Your instructions
Go line by line through the listing below and copy those that hold "know".

Source material

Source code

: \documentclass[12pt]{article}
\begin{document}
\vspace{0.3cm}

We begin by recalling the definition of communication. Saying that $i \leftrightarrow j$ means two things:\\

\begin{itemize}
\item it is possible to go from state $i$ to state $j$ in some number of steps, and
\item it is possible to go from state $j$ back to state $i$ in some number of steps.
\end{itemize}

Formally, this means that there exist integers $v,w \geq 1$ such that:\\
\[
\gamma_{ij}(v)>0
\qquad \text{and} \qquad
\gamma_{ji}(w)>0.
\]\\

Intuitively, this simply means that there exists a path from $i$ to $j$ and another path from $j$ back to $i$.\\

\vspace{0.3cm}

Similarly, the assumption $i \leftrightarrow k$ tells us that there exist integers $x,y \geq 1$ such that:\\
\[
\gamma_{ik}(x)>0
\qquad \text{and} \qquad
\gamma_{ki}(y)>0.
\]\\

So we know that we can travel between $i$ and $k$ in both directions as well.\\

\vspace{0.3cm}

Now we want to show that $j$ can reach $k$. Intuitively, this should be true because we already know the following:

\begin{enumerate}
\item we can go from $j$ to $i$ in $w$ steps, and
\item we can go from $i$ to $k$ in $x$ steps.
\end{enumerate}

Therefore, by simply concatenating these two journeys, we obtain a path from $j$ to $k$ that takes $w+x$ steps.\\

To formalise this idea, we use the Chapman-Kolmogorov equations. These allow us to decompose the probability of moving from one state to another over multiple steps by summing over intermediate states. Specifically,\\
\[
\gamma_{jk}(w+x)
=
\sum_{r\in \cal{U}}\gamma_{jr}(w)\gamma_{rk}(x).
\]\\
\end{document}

Response to this task
So we know that we can travel between $i$ and $k$ in both directions as well.\\
Now we want to show that $j$ can reach $k$. Intuitively, this should be true because we already know the following:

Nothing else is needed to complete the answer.